Work item
Every line of the listing that holds the word "more" should be returned.

Listed entries
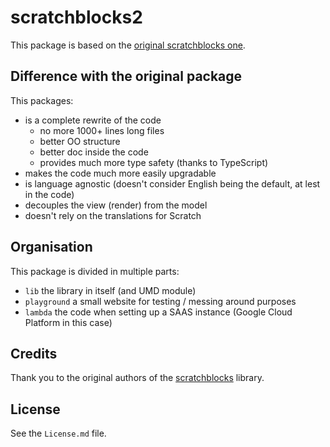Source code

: # scratchblocks2

This package is based on the [original scratchblocks one](https://github.com/scratchblocks/scratchblocks).

## Difference with the original package

This packages:

- is a complete rewrite of the code
  - no more 1000+ lines long files
  - better OO structure
  - better doc inside the code
  - provides much more type safety (thanks to TypeScript)
- makes the code much more easily upgradable
- is language agnostic (doesn't consider English being the default, at lest in the code)
- decouples the view (render) from the model
- doesn't rely on the translations for Scratch

## Organisation

This package is divided in multiple parts:

- `lib` the library in itself (and UMD module)
- `playground` a small website for testing / messing around purposes
- `lambda` the code when setting up a SAAS instance (Google Cloud Platform in this case)

## Credits

Thank you to the original authors of the [scratchblocks](https://github.com/scratchblocks/scratchblocks) library.

## License

See the `License.md` file.

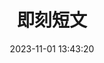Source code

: ---
title: 即刻短文
date: 2023-11-01 13:43:20
type: says
cover: "/img/default.avif"
desc: 分享每一刻
leftend: ""
rightend: ""
---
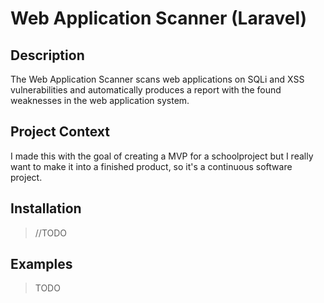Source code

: # Web Application Scanner (Laravel)

## Description
The Web Application Scanner scans web applications on SQLi and XSS vulnerabilities and automatically produces a report with the found weaknesses in the web application system.

## Project Context
I made this with the goal of creating a MVP for a schoolproject but I really want to make it into a finished product, so it's a continuous software project.


## Installation

> //TODO

## Examples

> TODO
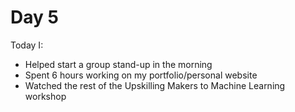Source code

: # Day 5

Today I:

- Helped start a group stand-up in the morning
- Spent 6 hours working on my portfolio/personal website
- Watched the rest of the Upskilling Makers to Machine Learning workshop
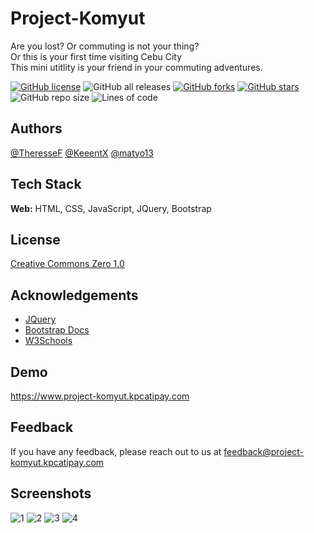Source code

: 
# Project-Komyut

Are you lost? Or commuting is not your thing?\
Or this is your first time visiting Cebu City\
This mini utitlity is your friend in your commuting adventures.

[![GitHub license](https://img.shields.io/github/license/matyo13/Project-Komyut)](https://github.com/matyo13/Project-Komyut/blob/main/LICENSE)
![GitHub all releases](https://img.shields.io/github/downloads/matyo13/project-komyut/total)
[![GitHub forks](https://img.shields.io/github/forks/matyo13/Project-Komyut)](https://github.com/matyo13/Project-Komyut/network)
[![GitHub stars](https://img.shields.io/github/stars/matyo13/Project-Komyut)](https://github.com/matyo13/Project-Komyut/stargazers)
![GitHub repo size](https://img.shields.io/github/repo-size/matyo13/project-komyut)
![Lines of code](https://img.shields.io/tokei/lines/github/matyo13/project-komyut)

## Authors
[@TheresseF](https://github.com/TheresseF)
[@KeeentX](https://github.com/KeeentX)
[@matyo13](https://github.com/matyo13)

## Tech Stack

**Web:** HTML, CSS, JavaScript, JQuery, Bootstrap

## License

[Creative Commons Zero 1.0](https://choosealicense.com/licenses/cc0-1.0/)

## Acknowledgements
- [JQuery](https://jquery.com)
- [Bootstrap Docs](https://getbootstrap.com/docs/5.2/getting-started/introduction/)
- [W3Schools](https://www.w3schools.com)

## Demo

https://www.project-komyut.kpcatipay.com

## Feedback

If you have any feedback, please reach out to us at
feedback@project-komyut.kpcatipay.com

## Screenshots
![1](https://user-images.githubusercontent.com/107268879/174255123-aa72b208-a9f5-47d0-8f2d-cd3f222984b8.png)
![2](https://user-images.githubusercontent.com/107268879/174255503-85426f6e-3ad1-4cf3-9323-6efe62b04447.png)
![3](https://user-images.githubusercontent.com/107268879/174255744-5d339be7-9a5d-4db6-849c-2e0c2ddb2b5a.png)
![4](https://user-images.githubusercontent.com/107268879/174255898-52b58f4e-97ad-4752-938a-25cb7dae0369.png)


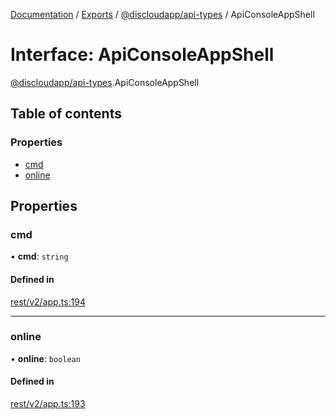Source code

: [Documentation](../README.md) / [Exports](../modules.md) / [@discloudapp/api-types](../modules/discloudapp_api_types.md) / ApiConsoleAppShell

# Interface: ApiConsoleAppShell

[@discloudapp/api-types](../modules/discloudapp_api_types.md).ApiConsoleAppShell

## Table of contents

### Properties

- [cmd](discloudapp_api_types.ApiConsoleAppShell.md#cmd)
- [online](discloudapp_api_types.ApiConsoleAppShell.md#online)

## Properties

### cmd

• **cmd**: `string`

#### Defined in

[rest/v2/app.ts:194](https://github.com/discloud/discloud.app/blob/62751fe/packages/api-types/rest/v2/app.ts#L194)

___

### online

• **online**: `boolean`

#### Defined in

[rest/v2/app.ts:193](https://github.com/discloud/discloud.app/blob/62751fe/packages/api-types/rest/v2/app.ts#L193)
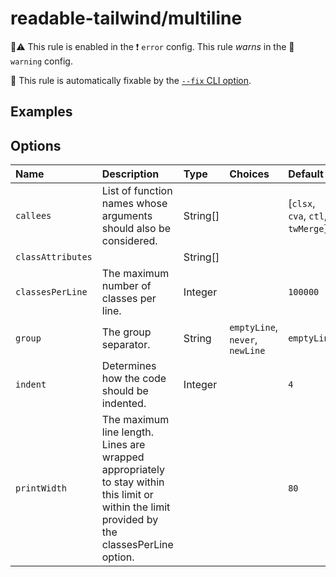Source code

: # readable-tailwind/multiline

💼⚠️ This rule is enabled in the ❗ `error` config. This rule _warns_ in the 🚸 `warning` config.

🔧 This rule is automatically fixable by the [`--fix` CLI option](https://eslint.org/docs/latest/user-guide/command-line-interface#--fix).

<!-- end auto-generated rule header -->

## Examples

## Options

<!-- begin auto-generated rule options list -->

| Name              | Description                                                                                                                                   | Type     | Choices                         | Default                           |
| :---------------- | :-------------------------------------------------------------------------------------------------------------------------------------------- | :------- | :------------------------------ | :-------------------------------- |
| `callees`         | List of function names whose arguments should also be considered.                                                                             | String[] |                                 | [`clsx`, `cva`, `ctl`, `twMerge`] |
| `classAttributes` |                                                                                                                                               | String[] |                                 |                                   |
| `classesPerLine`  | The maximum number of classes per line.                                                                                                       | Integer  |                                 | `100000`                          |
| `group`           | The group separator.                                                                                                                          | String   | `emptyLine`, `never`, `newLine` | `emptyLine`                       |
| `indent`          | Determines how the code should be indented.                                                                                                   | Integer  |                                 | `4`                               |
| `printWidth`      | The maximum line length. Lines are wrapped appropriately to stay within this limit or within the limit provided by the classesPerLine option. |          |                                 | `80`                              |

<!-- end auto-generated rule options list -->
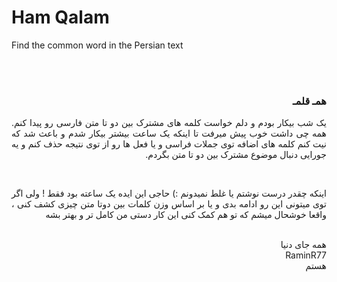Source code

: # Ham Qalam
Find the common word in the Persian text

<br/>
<br/>

<div style="text-align: justify; direction: rtl" >
<h3>همـ قلمـ</h3>
<p>
یک شب بیکار بودم و دلم خواست کلمه های مشترک بین دو تا متن فارسی رو پیدا کنم. همه چی داشت خوب پیش میرفت تا اینکه یک ساعت بیشتر بیکار شدم و باعث شد که نیت کنم کلمه های اضافه توی جملات فراسی و یا فعل ها رو از توی نتیجه حذف کنم و یه جورایی دنبال موضوع مشترک بین دو تا متن بگردم.
</p>
<br/>
<p>
اینکه چقدر درست نوشتم یا غلط نمیدونم :) حاجی این ایده یک ساعته بود فقط ! ولی اگر توی میتونی این رو ادامه بدی و یا بر اساس وزن کلمات بین دوتا متن چیزی کشف کنی ، واقعا خوشحال میشم که تو هم کمک کنی این کار دستی من کامل تر و بهتر بشه
</p><br/>
همه جای دنیا<br/>
RaminR77<br/>
هستم<br/>
</div>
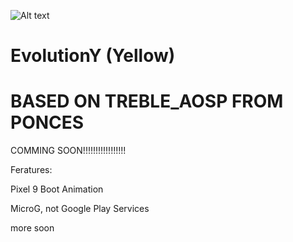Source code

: ![Alt text](EvoYLogo.png)

# EvolutionY (Yellow)

# BASED ON TREBLE_AOSP FROM PONCES

COMMING SOON!!!!!!!!!!!!!!!!!

Feratures:

Pixel 9 Boot Animation

MicroG, not Google Play Services

more soon
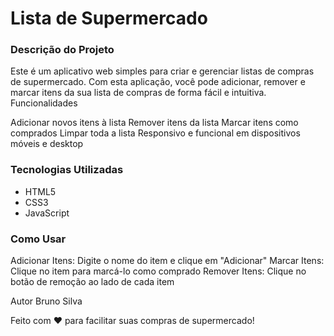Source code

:  # Lista de Supermercado

### Descrição do Projeto
Este é um aplicativo web simples para criar e gerenciar listas de compras de supermercado. Com esta aplicação, você pode adicionar, remover e marcar itens da sua lista de compras de forma fácil e intuitiva.
Funcionalidades

Adicionar novos itens à lista
Remover itens da lista
Marcar itens como comprados
Limpar toda a lista
Responsivo e funcional em dispositivos móveis e desktop

### Tecnologias Utilizadas

- HTML5
- CSS3
- JavaScript

### Como Usar

Adicionar Itens: Digite o nome do item e clique em "Adicionar"
Marcar Itens: Clique no item para marcá-lo como comprado
Remover Itens: Clique no botão de remoção ao lado de cada item

Autor
Bruno Silva 

Feito com ❤️ para facilitar suas compras de supermercado!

Answer to this exercise
  - no more 1000+ lines long files
  - provides much more type safety (thanks to TypeScript)
- makes the code much more easily upgradable
more soon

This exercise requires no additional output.